Task statement: What this exercise requires is a verbatim reproduction of the data below.

** Data to process follows **

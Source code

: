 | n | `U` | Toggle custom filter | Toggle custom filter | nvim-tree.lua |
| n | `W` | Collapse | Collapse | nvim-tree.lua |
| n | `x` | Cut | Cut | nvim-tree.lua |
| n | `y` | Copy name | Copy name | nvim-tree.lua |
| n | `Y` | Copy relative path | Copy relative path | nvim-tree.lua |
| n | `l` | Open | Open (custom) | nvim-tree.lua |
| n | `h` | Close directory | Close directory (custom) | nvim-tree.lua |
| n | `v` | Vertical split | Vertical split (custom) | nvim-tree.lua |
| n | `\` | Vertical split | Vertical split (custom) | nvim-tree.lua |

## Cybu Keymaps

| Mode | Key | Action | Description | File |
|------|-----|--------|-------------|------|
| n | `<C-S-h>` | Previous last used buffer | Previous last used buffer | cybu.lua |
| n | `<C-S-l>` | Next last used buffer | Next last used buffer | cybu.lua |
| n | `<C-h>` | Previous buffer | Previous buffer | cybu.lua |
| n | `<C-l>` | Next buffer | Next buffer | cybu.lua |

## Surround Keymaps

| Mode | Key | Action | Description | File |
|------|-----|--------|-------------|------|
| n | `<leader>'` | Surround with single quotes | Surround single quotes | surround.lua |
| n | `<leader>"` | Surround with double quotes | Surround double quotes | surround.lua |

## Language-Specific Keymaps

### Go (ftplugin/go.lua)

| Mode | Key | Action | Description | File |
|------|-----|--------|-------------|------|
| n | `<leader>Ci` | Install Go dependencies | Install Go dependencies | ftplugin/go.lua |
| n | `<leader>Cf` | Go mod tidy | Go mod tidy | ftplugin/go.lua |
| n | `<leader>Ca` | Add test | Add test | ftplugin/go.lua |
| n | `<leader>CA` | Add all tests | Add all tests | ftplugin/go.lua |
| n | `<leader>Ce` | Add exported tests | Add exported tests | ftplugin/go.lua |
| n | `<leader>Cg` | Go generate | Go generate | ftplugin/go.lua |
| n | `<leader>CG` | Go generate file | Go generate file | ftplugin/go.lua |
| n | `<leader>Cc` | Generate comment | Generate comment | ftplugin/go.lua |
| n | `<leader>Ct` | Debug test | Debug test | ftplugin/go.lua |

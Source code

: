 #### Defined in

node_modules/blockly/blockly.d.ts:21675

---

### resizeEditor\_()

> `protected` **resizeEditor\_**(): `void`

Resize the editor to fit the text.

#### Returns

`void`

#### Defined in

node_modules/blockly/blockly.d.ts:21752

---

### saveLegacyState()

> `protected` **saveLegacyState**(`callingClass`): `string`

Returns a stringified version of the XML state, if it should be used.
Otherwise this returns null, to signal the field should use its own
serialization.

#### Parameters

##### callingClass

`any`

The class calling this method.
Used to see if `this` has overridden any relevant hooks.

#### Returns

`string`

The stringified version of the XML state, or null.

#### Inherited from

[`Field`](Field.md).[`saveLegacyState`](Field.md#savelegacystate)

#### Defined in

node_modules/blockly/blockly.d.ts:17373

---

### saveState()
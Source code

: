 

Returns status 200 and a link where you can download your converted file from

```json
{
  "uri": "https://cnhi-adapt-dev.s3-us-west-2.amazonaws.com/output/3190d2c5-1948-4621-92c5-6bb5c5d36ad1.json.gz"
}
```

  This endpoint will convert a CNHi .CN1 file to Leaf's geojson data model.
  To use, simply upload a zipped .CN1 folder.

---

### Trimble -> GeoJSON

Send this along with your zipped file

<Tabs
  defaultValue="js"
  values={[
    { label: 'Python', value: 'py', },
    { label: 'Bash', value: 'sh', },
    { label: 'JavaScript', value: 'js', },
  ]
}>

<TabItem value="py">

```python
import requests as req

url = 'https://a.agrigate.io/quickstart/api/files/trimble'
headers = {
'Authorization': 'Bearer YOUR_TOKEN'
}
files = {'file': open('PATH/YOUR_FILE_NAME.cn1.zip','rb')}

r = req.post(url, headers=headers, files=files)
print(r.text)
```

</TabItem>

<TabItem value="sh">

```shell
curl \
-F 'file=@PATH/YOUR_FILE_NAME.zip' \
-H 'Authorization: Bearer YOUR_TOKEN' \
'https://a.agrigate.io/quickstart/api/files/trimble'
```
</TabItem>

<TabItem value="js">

** End of Data to process **

The answer:
Source code

: | n | `U` | Toggle custom filter | Toggle custom filter | nvim-tree.lua |
| n | `W` | Collapse | Collapse | nvim-tree.lua |
| n | `x` | Cut | Cut | nvim-tree.lua |
| n | `y` | Copy name | Copy name | nvim-tree.lua |
| n | `Y` | Copy relative path | Copy relative path | nvim-tree.lua |
| n | `l` | Open | Open (custom) | nvim-tree.lua |
| n | `h` | Close directory | Close directory (custom) | nvim-tree.lua |
| n | `v` | Vertical split | Vertical split (custom) | nvim-tree.lua |
| n | `\` | Vertical split | Vertical split (custom) | nvim-tree.lua |

## Cybu Keymaps

| Mode | Key | Action | Description | File |
|------|-----|--------|-------------|------|
| n | `<C-S-h>` | Previous last used buffer | Previous last used buffer | cybu.lua |
| n | `<C-S-l>` | Next last used buffer | Next last used buffer | cybu.lua |
| n | `<C-h>` | Previous buffer | Previous buffer | cybu.lua |
| n | `<C-l>` | Next buffer | Next buffer | cybu.lua |

## Surround Keymaps

| Mode | Key | Action | Description | File |
|------|-----|--------|-------------|------|
| n | `<leader>'` | Surround with single quotes | Surround single quotes | surround.lua |
| n | `<leader>"` | Surround with double quotes | Surround double quotes | surround.lua |

## Language-Specific Keymaps

### Go (ftplugin/go.lua)

| Mode | Key | Action | Description | File |
|------|-----|--------|-------------|------|
| n | `<leader>Ci` | Install Go dependencies | Install Go dependencies | ftplugin/go.lua |
| n | `<leader>Cf` | Go mod tidy | Go mod tidy | ftplugin/go.lua |
| n | `<leader>Ca` | Add test | Add test | ftplugin/go.lua |
| n | `<leader>CA` | Add all tests | Add all tests | ftplugin/go.lua |
| n | `<leader>Ce` | Add exported tests | Add exported tests | ftplugin/go.lua |
| n | `<leader>Cg` | Go generate | Go generate | ftplugin/go.lua |
| n | `<leader>CG` | Go generate file | Go generate file | ftplugin/go.lua |
| n | `<leader>Cc` | Generate comment | Generate comment | ftplugin/go.lua |
| n | `<leader>Ct` | Debug test | Debug test | ftplugin/go.lua |

Source code

: #### Defined in

node_modules/blockly/blockly.d.ts:21675

---

### resizeEditor\_()

> `protected` **resizeEditor\_**(): `void`

Resize the editor to fit the text.

#### Returns

`void`

#### Defined in

node_modules/blockly/blockly.d.ts:21752

---

### saveLegacyState()

> `protected` **saveLegacyState**(`callingClass`): `string`

Returns a stringified version of the XML state, if it should be used.
Otherwise this returns null, to signal the field should use its own
serialization.

#### Parameters

##### callingClass

`any`

The class calling this method.
Used to see if `this` has overridden any relevant hooks.

#### Returns

`string`

The stringified version of the XML state, or null.

#### Inherited from

[`Field`](Field.md).[`saveLegacyState`](Field.md#savelegacystate)

#### Defined in

node_modules/blockly/blockly.d.ts:17373

---

### saveState()
Source code

: 

Returns status 200 and a link where you can download your converted file from

```json
{
  "uri": "https://cnhi-adapt-dev.s3-us-west-2.amazonaws.com/output/3190d2c5-1948-4621-92c5-6bb5c5d36ad1.json.gz"
}
```

  This endpoint will convert a CNHi .CN1 file to Leaf's geojson data model.
  To use, simply upload a zipped .CN1 folder.

---

### Trimble -> GeoJSON

Send this along with your zipped file

<Tabs
  defaultValue="js"
  values={[
    { label: 'Python', value: 'py', },
    { label: 'Bash', value: 'sh', },
    { label: 'JavaScript', value: 'js', },
  ]
}>

<TabItem value="py">

```python
import requests as req

url = 'https://a.agrigate.io/quickstart/api/files/trimble'
headers = {
'Authorization': 'Bearer YOUR_TOKEN'
}
files = {'file': open('PATH/YOUR_FILE_NAME.cn1.zip','rb')}

r = req.post(url, headers=headers, files=files)
print(r.text)
```

</TabItem>

<TabItem value="sh">

```shell
curl \
-F 'file=@PATH/YOUR_FILE_NAME.zip' \
-H 'Authorization: Bearer YOUR_TOKEN' \
'https://a.agrigate.io/quickstart/api/files/trimble'
```
</TabItem>

<TabItem value="js">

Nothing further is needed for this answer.